TASK INSTRUCTIONS — For the string "components", count the lines in the records below that contain it. Answer with that number alone.

[Source data]
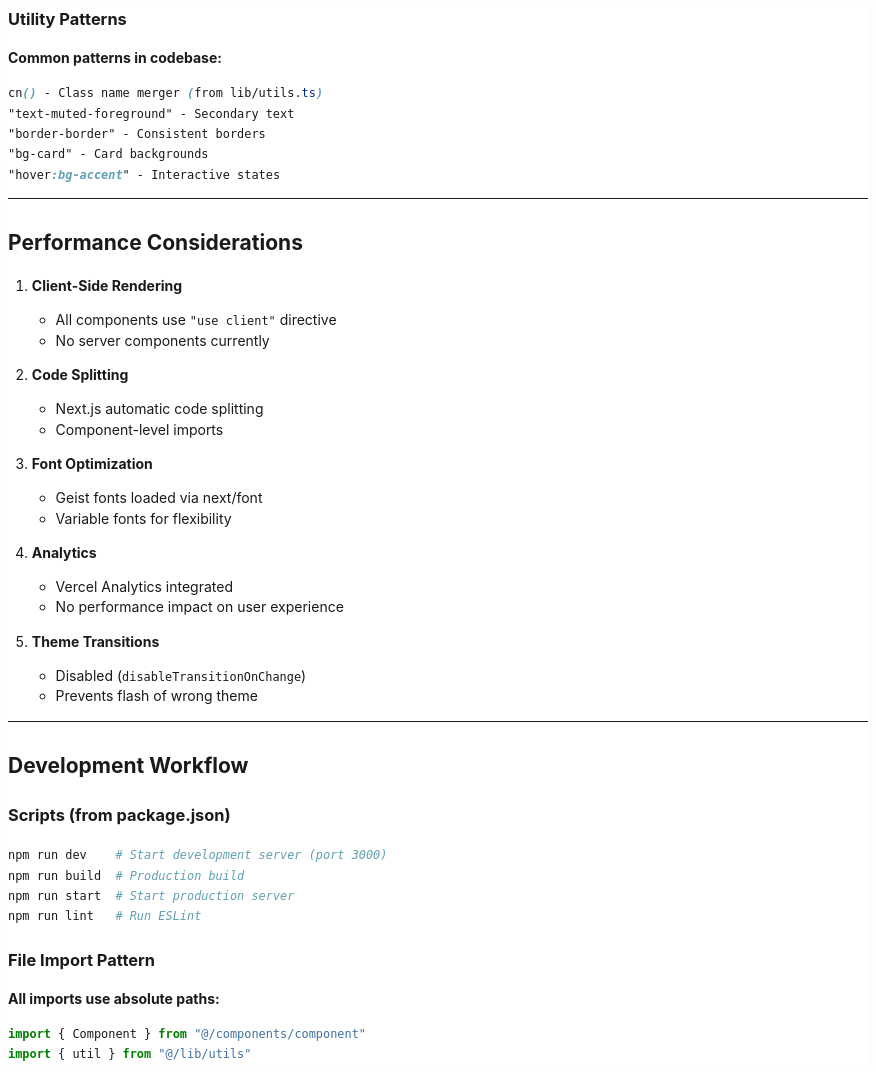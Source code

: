 ### Utility Patterns

**Common patterns in codebase:**
```css
cn() - Class name merger (from lib/utils.ts)
"text-muted-foreground" - Secondary text
"border-border" - Consistent borders
"bg-card" - Card backgrounds
"hover:bg-accent" - Interactive states
```

---

## Performance Considerations

1. **Client-Side Rendering**
   - All components use `"use client"` directive
   - No server components currently

2. **Code Splitting**
   - Next.js automatic code splitting
   - Component-level imports

3. **Font Optimization**
   - Geist fonts loaded via next/font
   - Variable fonts for flexibility

4. **Analytics**
   - Vercel Analytics integrated
   - No performance impact on user experience

5. **Theme Transitions**
   - Disabled (`disableTransitionOnChange`)
   - Prevents flash of wrong theme

---

## Development Workflow

### Scripts (from package.json)

```bash
npm run dev    # Start development server (port 3000)
npm run build  # Production build
npm run start  # Start production server
npm run lint   # Run ESLint
```

### File Import Pattern

**All imports use absolute paths:**
```typescript
import { Component } from "@/components/component"
import { util } from "@/lib/utils"
```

YOUR SOLUTION — 3